I saw a post recently where somebody discovered a noticeable change in sound by changing the "defeat" setting on his hu. For the life of me, I can't seem to find that post.

Anyway, I tried it and he was right. I use Zapco DC amps w/built in dsp for processing. I have an Alpine 9887 hu. I use the parametric eq for tuning on the fly, but generally keep all bands at 0.

Since all bands were at 0, I expected no change when pressing "defeat". To my surprise there was a very noticeable change in output. It's as if the gain was upped for more output.(my gains are at minimum).


Well, all this to ask what you guys know about what the "defeat" setting does or is supposed to do? You guys ever mess with it? I consider myself a habitual tweaker, but never thought about changing it.

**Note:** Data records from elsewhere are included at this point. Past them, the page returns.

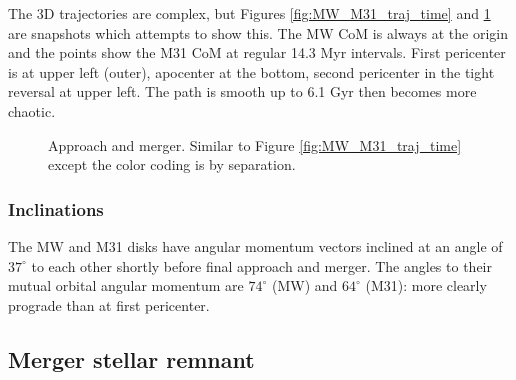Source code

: \documentclass[twocolumn]{aastex63}
\newcommand{\todo}{\color{red}{TODO}\color{black}\hspace{2mm}}
\begin{document}
The 3D trajectories are complex, but Figures \ref{fig:MW_M31_traj_time} and \ref{fig:MW_M31_traj_sep} are snapshots which attempts to show this. The MW CoM is always at the origin and the points show the M31 CoM at regular 14.3 Myr intervals. First pericenter is at upper left (outer), apocenter at the bottom, second pericenter in the tight reversal at upper left. The path is smooth up to 6.1 Gyr then becomes more chaotic.

\begin{figure}[htb!]
	\caption{Approach and merger. Similar to Figure \ref{fig:MW_M31_traj_time} except the color coding is by separation.
		\label{fig:MW_M31_traj_sep}}
\end{figure}


\todo{changes in mass profile}

\subsubsection{Inclinations}

The MW and M31 disks have angular momentum vectors inclined at an angle of $37^\circ$ to each other shortly before final approach and merger. The angles to their mutual orbital angular momentum are $74^\circ$ (MW) and $64^\circ$ (M31): more clearly prograde than at first pericenter.

\todo{discuss implications}

\subsection{Merger stellar remnant}

\end{document}
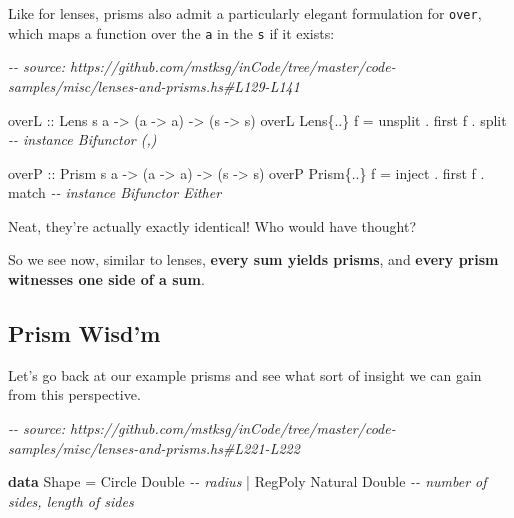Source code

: \documentclass[]{article}
\newenvironment{Shaded}{}{}
\newcommand{\CommentTok}[1]{\textcolor[rgb]{0.38,0.63,0.69}{\textit{#1}}}
\newcommand{\DataTypeTok}[1]{\textcolor[rgb]{0.56,0.13,0.00}{#1}}
\newcommand{\KeywordTok}[1]{\textcolor[rgb]{0.00,0.44,0.13}{\textbf{#1}}}
\newcommand{\NormalTok}[1]{#1}
\newcommand{\OperatorTok}[1]{\textcolor[rgb]{0.40,0.40,0.40}{#1}}
\newcommand{\OtherTok}[1]{\textcolor[rgb]{0.00,0.44,0.13}{#1}}
\begin{document}
Like for lenses, prisms also admit a particularly elegant formulation for
\texttt{over}, which maps a function over the \texttt{a} in the \texttt{s} if it
exists:

\begin{Shaded}
\begin{Highlighting}[]
\CommentTok{{-}{-} source: https://github.com/mstksg/inCode/tree/master/code{-}samples/misc/lenses{-}and{-}prisms.hs\#L129{-}L141}

\OtherTok{overL ::} \DataTypeTok{Lens\textquotesingle{}}\NormalTok{ s a }\OtherTok{{-}\textgreater{}}\NormalTok{ (a }\OtherTok{{-}\textgreater{}}\NormalTok{ a) }\OtherTok{{-}\textgreater{}}\NormalTok{ (s }\OtherTok{{-}\textgreater{}}\NormalTok{ s)}
\NormalTok{overL }\DataTypeTok{Lens\textquotesingle{}}\NormalTok{\{}\OperatorTok{..}\NormalTok{\}  f }\OtherTok{=}\NormalTok{ unsplit }\OperatorTok{.}\NormalTok{ first f }\OperatorTok{.}\NormalTok{ split   }\CommentTok{{-}{-} instance Bifunctor (,)}

\OtherTok{overP ::} \DataTypeTok{Prism\textquotesingle{}}\NormalTok{ s a }\OtherTok{{-}\textgreater{}}\NormalTok{ (a }\OtherTok{{-}\textgreater{}}\NormalTok{ a) }\OtherTok{{-}\textgreater{}}\NormalTok{ (s }\OtherTok{{-}\textgreater{}}\NormalTok{ s)}
\NormalTok{overP }\DataTypeTok{Prism\textquotesingle{}}\NormalTok{\{}\OperatorTok{..}\NormalTok{\} f }\OtherTok{=}\NormalTok{ inject }\OperatorTok{.}\NormalTok{ first f }\OperatorTok{.}\NormalTok{ match    }\CommentTok{{-}{-} instance Bifunctor Either}
\end{Highlighting}
\end{Shaded}

Neat, they're actually exactly identical! Who would have thought?

So we see now, similar to lenses, \textbf{every sum yields prisms}, and
\textbf{every prism witnesses one side of a sum}.

\subsection{Prism Wisd'm}\label{prism-wisdm}

Let's go back at our example prisms and see what sort of insight we can gain
from this perspective.

\begin{Shaded}
\begin{Highlighting}[]
\CommentTok{{-}{-} source: https://github.com/mstksg/inCode/tree/master/code{-}samples/misc/lenses{-}and{-}prisms.hs\#L221{-}L222}

\KeywordTok{data} \DataTypeTok{Shape} \OtherTok{=} \DataTypeTok{Circle}  \DataTypeTok{Double}           \CommentTok{{-}{-} radius}
           \OperatorTok{|} \DataTypeTok{RegPoly} \DataTypeTok{Natural} \DataTypeTok{Double}   \CommentTok{{-}{-} number of sides, length of sides}
\end{Highlighting}
\end{Shaded}
\end{document}
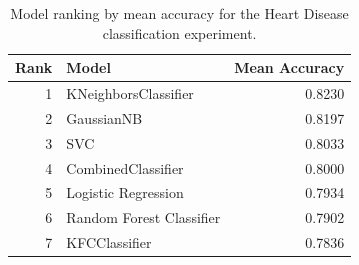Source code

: \begin{table}
\caption{Model ranking by mean accuracy for the Heart Disease classification experiment.}
\label{tab:heart_model_ranking}
\begin{tabular}{rlr}
\toprule
Rank & Model & Mean Accuracy \\
\midrule
1 & KNeighborsClassifier & 0.8230 \\
2 & GaussianNB & 0.8197 \\
3 & SVC & 0.8033 \\
4 & CombinedClassifier & 0.8000 \\
5 & Logistic Regression & 0.7934 \\
6 & Random Forest Classifier & 0.7902 \\
7 & KFCClassifier & 0.7836 \\
\bottomrule
\end{tabular}
\end{table}
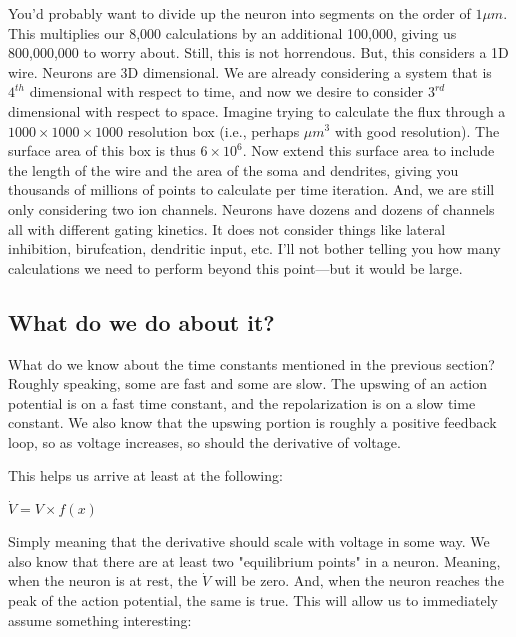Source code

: \documentclass[12pt]{amsart}
\begin{document}
You'd probably want to divide up the neuron into segments on the order of $1\mu m$. This multiplies our 8,000 calculations by an additional 100,000, giving us 800,000,000 to worry about. Still, this is not horrendous. But, this considers a 1D wire. Neurons are 3D dimensional. We are already considering a system that is $4^{th}$ dimensional with respect to time, and now we desire to consider $3^{rd}$ dimensional with respect to space. Imagine trying to calculate the flux through a $1000 \times 1000 \times 1000$ resolution box (i.e., perhaps $\mu m^3$ with good resolution). The surface area of this box is thus $6\times 10^6$. Now extend this surface area to include the length of the wire and the area of the soma and dendrites, giving you thousands of millions of points to calculate per time iteration. And, we are still only considering two ion channels. Neurons have dozens and dozens of channels all with different gating kinetics. It does not consider things like lateral inhibition, birufcation, dendritic input, etc. I'll not bother telling you how many calculations we need to perform beyond this point---but it would be large. 

\subsection{What do we do about it?} What do we know about the time constants mentioned in the previous section? Roughly speaking, some are fast and some are slow. The upswing of an action potential is on a fast time constant, and the repolarization is on a slow time constant. We also know that the upswing portion is roughly a positive feedback loop, so as voltage increases, so should the derivative of voltage.\newline

This helps us arrive at least at the following: 

\bigskip

\begin{center}

    $\dot{V} = V \times f(x)$
    
\end{center}

\bigskip

Simply meaning that the derivative should scale with voltage in some way. We also know that there are at least two "equilibrium points" in a neuron. Meaning, when the neuron is at rest, the $\dot{V}$ will be zero. And, when the neuron reaches the peak of the action potential, the same is true. This will allow us to immediately assume something interesting:
\end{document}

Search, doesn't come up with anything.


Thanks


----------



## Billk1002 (Aug 23, 2009)

The manual states that when defeat is turned on the bass and treble return to the factory settings, what ever that means?????
The more that I tune my stereo the less of a difference defeat makes.


----------



## DanMan (Jul 18, 2008)

I guess it makes as much sense to you as it does me. Do you typically tune with defeat on? I need to spend some seat time tuning with it on.

I hope someone chimes in with some input about what "defeat" actually does.


----------



## Nitin (May 28, 2008)

not 100% sure how it works in the 9887 but generally "defeat" and "source direct" bypasses any circuits that are responsible for tonal adjustments - so basically the theory would be that you are shortening the signal path hence it has less opportunity to degrade by going through circuits that may not necessarily be allowing the signal to just pass through unadjusted - kind of like an electronic short cut 

it could be a placebo as well but on every device where ive used a "defeat" or "direct" button i have always heard a different sound resulting from this action - not always better but definitely different

BTW it also invariably sounds better for me with the defeat activated since if i turn the defeat function off ie activate the EQ, i get system hiss so just for that alone id prefer not to use the headunits built in EQ and i try to tune as much as i can only with level settings and crossover adjustments and a bit of T/A


----------



## DanMan (Jul 18, 2008)

Nitin-Thanks for the reply. I agree,initially I thought things sounded different but not necessarily better. I am starting to feel it is an improvement in things overall.


----------